* Task objective
Each line of the data below from the one holding "- Would need" to the one holding "- **Momentum**: RSI, Stochastic, Williams", inclusive, is to be reproduced exactly; no other line belongs in the answer.

Stored items from a collection:
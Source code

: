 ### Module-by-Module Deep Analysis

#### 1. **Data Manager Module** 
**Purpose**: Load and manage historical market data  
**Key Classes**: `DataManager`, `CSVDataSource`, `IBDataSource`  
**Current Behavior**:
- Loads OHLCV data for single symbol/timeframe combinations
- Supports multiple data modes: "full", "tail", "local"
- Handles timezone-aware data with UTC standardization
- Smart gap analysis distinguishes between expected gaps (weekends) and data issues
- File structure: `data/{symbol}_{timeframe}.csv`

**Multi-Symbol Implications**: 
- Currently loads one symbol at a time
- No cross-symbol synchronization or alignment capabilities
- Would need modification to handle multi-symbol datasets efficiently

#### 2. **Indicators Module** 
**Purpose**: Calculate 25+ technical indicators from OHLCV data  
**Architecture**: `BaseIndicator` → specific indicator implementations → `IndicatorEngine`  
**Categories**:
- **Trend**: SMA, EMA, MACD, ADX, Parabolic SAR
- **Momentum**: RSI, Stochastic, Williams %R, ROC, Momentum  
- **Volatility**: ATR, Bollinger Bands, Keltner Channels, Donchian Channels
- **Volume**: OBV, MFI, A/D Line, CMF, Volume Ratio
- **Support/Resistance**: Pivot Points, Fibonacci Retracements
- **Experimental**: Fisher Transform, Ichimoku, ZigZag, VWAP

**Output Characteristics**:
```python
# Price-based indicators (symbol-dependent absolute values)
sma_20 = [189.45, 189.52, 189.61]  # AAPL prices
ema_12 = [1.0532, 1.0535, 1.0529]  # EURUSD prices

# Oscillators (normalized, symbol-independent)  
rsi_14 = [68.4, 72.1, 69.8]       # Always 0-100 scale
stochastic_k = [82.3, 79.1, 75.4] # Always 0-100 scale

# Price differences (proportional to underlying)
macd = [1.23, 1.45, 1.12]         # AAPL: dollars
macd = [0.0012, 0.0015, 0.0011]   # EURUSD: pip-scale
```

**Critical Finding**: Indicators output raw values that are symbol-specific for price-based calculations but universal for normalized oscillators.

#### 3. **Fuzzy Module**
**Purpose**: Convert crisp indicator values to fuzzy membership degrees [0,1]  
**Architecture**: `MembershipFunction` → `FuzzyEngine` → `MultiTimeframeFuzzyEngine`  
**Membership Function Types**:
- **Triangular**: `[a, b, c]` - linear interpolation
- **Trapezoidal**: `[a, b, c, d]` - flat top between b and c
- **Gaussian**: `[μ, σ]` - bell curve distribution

* Completed exercise
- Would need modification to handle multi-symbol datasets efficiently

#### 2. **Indicators Module** 
**Purpose**: Calculate 25+ technical indicators from OHLCV data  
**Architecture**: `BaseIndicator` → specific indicator implementations → `IndicatorEngine`  
**Categories**:
- **Trend**: SMA, EMA, MACD, ADX, Parabolic SAR
- **Momentum**: RSI, Stochastic, Williams %R, ROC, Momentum  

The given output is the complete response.